> [Your task]:
Find the word "well" in the listing; pull out each line holding it.

> [Data to use]:
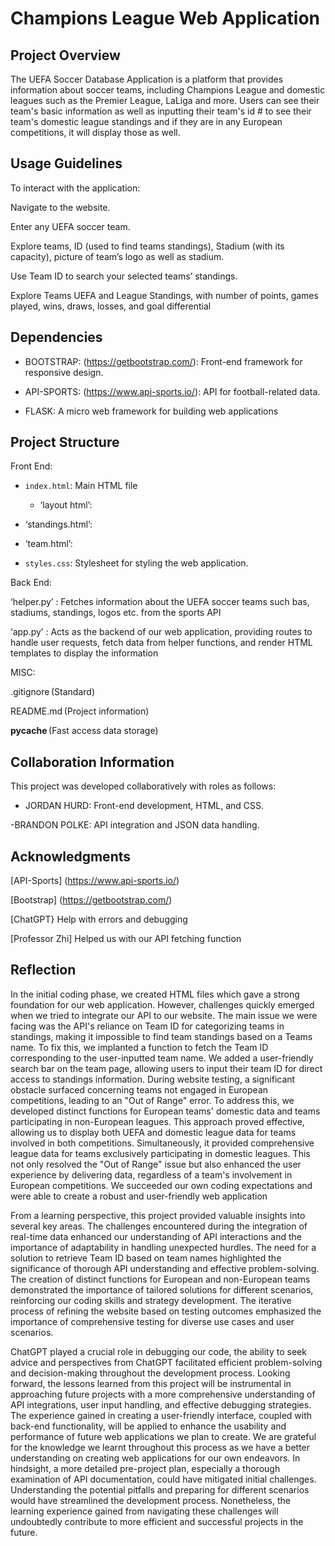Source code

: # Champions League Web Application 

 

## Project Overview 

 

The UEFA Soccer Database Application is a platform that provides information about soccer teams, including Champions League and domestic leagues such as the Premier League, LaLiga and more. Users can see their team's basic information as well as inputting their team's id # to see their team's domestic league standings and if they are in any European competitions, it will display those as well. 

 

## Usage Guidelines 

 

To interact with the application: 

Navigate to the website. 

Enter any UEFA soccer team.  

Explore teams, ID (used to find teams standings), Stadium (with its capacity), picture of team’s logo as well as stadium. 

Use Team ID to search your selected teams’ standings. 

Explore Teams UEFA and League Standings, with number of points, games played, wins, draws, losses, and goal differential 

 

## Dependencies 

 

- BOOTSTRAP: (https://getbootstrap.com/): Front-end framework for responsive design. 

- API-SPORTS: (https://www.api-sports.io/): API for football-related data. 

- FLASK: A micro web framework for building web applications 

 

## Project Structure 

Front End: 

 

- `index.html`: Main HTML file  

 	- ‘layout html’: 

- ‘standings.html’: 

- ‘team.html’: 

- `styles.css`: Stylesheet for styling the web application. 

 

Back End: 

‘helper.py’ : Fetches information about the UEFA soccer teams such bas, stadiums, standings, logos etc. from the sports API 

‘app.py’ : Acts as the backend of our web application, providing routes to handle user requests, fetch data from helper functions, and render HTML templates to display the information 

MISC: 

.gitignore (Standard) 

README.md (Project information) 

__pycache__ (Fast access data storage) 

 

## Collaboration Information 

 

This project was developed collaboratively with roles as follows: 

- JORDAN HURD: Front-end development, HTML, and CSS. 

-BRANDON POLKE: API integration and JSON data handling. 

 

## Acknowledgments 

 

[API-Sports] (https://www.api-sports.io/) 

[Bootstrap] (https://getbootstrap.com/) 

[ChatGPT} Help with errors and debugging 

[Professor Zhi] Helped us with our API fetching function

 

 

## Reflection 

 

In the initial coding phase, we created HTML files which gave a strong foundation for our web application. However, challenges quickly emerged when we tried to integrate our API to our website. The main issue we were facing was the API's reliance on Team ID for categorizing teams in standings, making it impossible to find team standings based on a Teams name. To fix this, we implanted a function to fetch the Team ID corresponding to the user-inputted team name. We added a user-friendly search bar on the team page, allowing users to input their team ID for direct access to standings information. During website testing, a significant obstacle surfaced concerning teams not engaged in European competitions, leading to an "Out of Range" error. To address this, we developed distinct functions for European teams' domestic data and teams participating in non-European leagues. This approach proved effective, allowing us to display both UEFA and domestic league data for teams involved in both competitions. Simultaneously, it provided comprehensive league data for teams exclusively participating in domestic leagues. This not only resolved the "Out of Range" issue but also enhanced the user experience by delivering data, regardless of a team's involvement in European competitions. We succeeded our own coding expectations and were able to create a robust and user-friendly web application 

 

From a learning perspective, this project provided valuable insights into several key areas. The challenges encountered during the integration of real-time data enhanced our understanding of API interactions and the importance of adaptability in handling unexpected hurdles. The need for a solution to retrieve Team ID based on team names highlighted the significance of thorough API understanding and effective problem-solving. The creation of distinct functions for European and non-European teams demonstrated the importance of tailored solutions for different scenarios, reinforcing our coding skills and strategy development. The iterative process of refining the website based on testing outcomes emphasized the importance of comprehensive testing for diverse use cases and user scenarios. 

ChatGPT played a crucial role in debugging our code, the ability to seek advice and perspectives from ChatGPT facilitated efficient problem-solving and decision-making throughout the development process. Looking forward, the lessons learned from this project will be instrumental in approaching future projects with a more comprehensive understanding of API integrations, user input handling, and effective debugging strategies. The experience gained in creating a user-friendly interface, coupled with back-end functionality, will be applied to enhance the usability and performance of future web applications we plan to create. We are grateful for the knowledge we learnt throughout this process as we have a better understanding on creating web applications for our own endeavors.  In hindsight, a more detailed pre-project plan, especially a thorough examination of API documentation, could have mitigated initial challenges. Understanding the potential pitfalls and preparing for different scenarios would have streamlined the development process. Nonetheless, the learning experience gained from navigating these challenges will undoubtedly contribute to more efficient and successful projects in the future.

> [Answer for the task]:
The UEFA Soccer Database Application is a platform that provides information about soccer teams, including Champions League and domestic leagues such as the Premier League, LaLiga and more. Users can see their team's basic information as well as inputting their team's id # to see their team's domestic league standings and if they are in any European competitions, it will display those as well. 
Explore teams, ID (used to find teams standings), Stadium (with its capacity), picture of team’s logo as well as stadium. 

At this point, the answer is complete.